** Problem to work on **
Keeping every line intact, repeat the data word for word.

┌────────

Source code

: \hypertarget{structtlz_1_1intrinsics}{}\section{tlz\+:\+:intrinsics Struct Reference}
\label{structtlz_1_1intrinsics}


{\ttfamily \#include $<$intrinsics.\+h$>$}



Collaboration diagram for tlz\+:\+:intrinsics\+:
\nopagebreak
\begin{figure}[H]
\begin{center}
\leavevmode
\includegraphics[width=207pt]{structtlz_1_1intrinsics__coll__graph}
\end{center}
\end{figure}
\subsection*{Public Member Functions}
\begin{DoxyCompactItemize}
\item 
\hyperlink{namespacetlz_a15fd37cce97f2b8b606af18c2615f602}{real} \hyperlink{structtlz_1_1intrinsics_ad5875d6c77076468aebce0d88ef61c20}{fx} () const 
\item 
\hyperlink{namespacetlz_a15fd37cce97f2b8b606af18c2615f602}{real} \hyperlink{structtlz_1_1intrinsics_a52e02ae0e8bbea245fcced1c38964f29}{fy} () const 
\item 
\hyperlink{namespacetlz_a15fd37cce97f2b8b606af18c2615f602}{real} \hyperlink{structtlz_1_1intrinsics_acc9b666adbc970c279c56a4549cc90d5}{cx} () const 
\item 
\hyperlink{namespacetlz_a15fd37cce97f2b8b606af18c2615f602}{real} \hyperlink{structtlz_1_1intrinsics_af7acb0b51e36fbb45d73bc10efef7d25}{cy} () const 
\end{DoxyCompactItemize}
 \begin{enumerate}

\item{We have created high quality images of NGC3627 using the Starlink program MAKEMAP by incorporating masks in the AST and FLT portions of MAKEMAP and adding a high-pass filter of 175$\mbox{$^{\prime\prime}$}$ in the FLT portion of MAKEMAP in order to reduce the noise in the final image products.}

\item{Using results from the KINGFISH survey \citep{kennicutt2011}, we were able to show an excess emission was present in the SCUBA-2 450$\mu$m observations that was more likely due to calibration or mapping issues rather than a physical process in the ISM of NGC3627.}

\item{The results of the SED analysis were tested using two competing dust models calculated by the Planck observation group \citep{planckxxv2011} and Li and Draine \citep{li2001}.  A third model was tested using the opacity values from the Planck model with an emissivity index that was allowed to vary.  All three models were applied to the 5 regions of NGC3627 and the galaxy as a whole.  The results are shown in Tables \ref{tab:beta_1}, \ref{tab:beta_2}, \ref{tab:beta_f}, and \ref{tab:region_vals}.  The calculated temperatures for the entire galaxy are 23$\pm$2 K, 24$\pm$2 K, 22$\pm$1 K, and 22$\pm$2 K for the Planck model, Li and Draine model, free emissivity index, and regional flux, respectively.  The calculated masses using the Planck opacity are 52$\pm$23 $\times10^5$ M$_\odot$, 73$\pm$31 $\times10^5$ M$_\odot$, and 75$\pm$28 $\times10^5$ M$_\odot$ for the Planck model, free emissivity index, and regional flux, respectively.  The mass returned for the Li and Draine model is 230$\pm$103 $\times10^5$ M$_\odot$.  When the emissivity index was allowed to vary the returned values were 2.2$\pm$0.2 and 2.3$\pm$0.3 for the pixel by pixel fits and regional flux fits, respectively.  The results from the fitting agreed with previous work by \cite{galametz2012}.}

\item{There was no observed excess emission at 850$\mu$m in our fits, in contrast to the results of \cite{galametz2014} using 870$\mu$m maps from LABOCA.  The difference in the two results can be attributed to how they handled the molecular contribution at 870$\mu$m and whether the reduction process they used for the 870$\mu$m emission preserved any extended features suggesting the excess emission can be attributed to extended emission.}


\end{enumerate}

└────────

** Answer box **
Source code

: \hypertarget{structtlz_1_1intrinsics}{}\section{tlz\+:\+:intrinsics Struct Reference}
\label{structtlz_1_1intrinsics}


{\ttfamily \#include $<$intrinsics.\+h$>$}



Collaboration diagram for tlz\+:\+:intrinsics\+:
\nopagebreak
\begin{figure}[H]
\begin{center}
\leavevmode
\includegraphics[width=207pt]{structtlz_1_1intrinsics__coll__graph}
\end{center}
\end{figure}
\subsection*{Public Member Functions}
\begin{DoxyCompactItemize}
\item 
\hyperlink{namespacetlz_a15fd37cce97f2b8b606af18c2615f602}{real} \hyperlink{structtlz_1_1intrinsics_ad5875d6c77076468aebce0d88ef61c20}{fx} () const 
\item 
\hyperlink{namespacetlz_a15fd37cce97f2b8b606af18c2615f602}{real} \hyperlink{structtlz_1_1intrinsics_a52e02ae0e8bbea245fcced1c38964f29}{fy} () const 
\item 
\hyperlink{namespacetlz_a15fd37cce97f2b8b606af18c2615f602}{real} \hyperlink{structtlz_1_1intrinsics_acc9b666adbc970c279c56a4549cc90d5}{cx} () const 
\item 
\hyperlink{namespacetlz_a15fd37cce97f2b8b606af18c2615f602}{real} \hyperlink{structtlz_1_1intrinsics_af7acb0b51e36fbb45d73bc10efef7d25}{cy} () const 
\end{DoxyCompactItemize}
 \begin{enumerate}

\item{We have created high quality images of NGC3627 using the Starlink program MAKEMAP by incorporating masks in the AST and FLT portions of MAKEMAP and adding a high-pass filter of 175$\mbox{$^{\prime\prime}$}$ in the FLT portion of MAKEMAP in order to reduce the noise in the final image products.}

\item{Using results from the KINGFISH survey \citep{kennicutt2011}, we were able to show an excess emission was present in the SCUBA-2 450$\mu$m observations that was more likely due to calibration or mapping issues rather than a physical process in the ISM of NGC3627.}

\item{The results of the SED analysis were tested using two competing dust models calculated by the Planck observation group \citep{planckxxv2011} and Li and Draine \citep{li2001}.  A third model was tested using the opacity values from the Planck model with an emissivity index that was allowed to vary.  All three models were applied to the 5 regions of NGC3627 and the galaxy as a whole.  The results are shown in Tables \ref{tab:beta_1}, \ref{tab:beta_2}, \ref{tab:beta_f}, and \ref{tab:region_vals}.  The calculated temperatures for the entire galaxy are 23$\pm$2 K, 24$\pm$2 K, 22$\pm$1 K, and 22$\pm$2 K for the Planck model, Li and Draine model, free emissivity index, and regional flux, respectively.  The calculated masses using the Planck opacity are 52$\pm$23 $\times10^5$ M$_\odot$, 73$\pm$31 $\times10^5$ M$_\odot$, and 75$\pm$28 $\times10^5$ M$_\odot$ for the Planck model, free emissivity index, and regional flux, respectively.  The mass returned for the Li and Draine model is 230$\pm$103 $\times10^5$ M$_\odot$.  When the emissivity index was allowed to vary the returned values were 2.2$\pm$0.2 and 2.3$\pm$0.3 for the pixel by pixel fits and regional flux fits, respectively.  The results from the fitting agreed with previous work by \cite{galametz2012}.}

\item{There was no observed excess emission at 850$\mu$m in our fits, in contrast to the results of \cite{galametz2014} using 870$\mu$m maps from LABOCA.  The difference in the two results can be attributed to how they handled the molecular contribution at 870$\mu$m and whether the reduction process they used for the 870$\mu$m emission preserved any extended features suggesting the excess emission can be attributed to extended emission.}


\end{enumerate}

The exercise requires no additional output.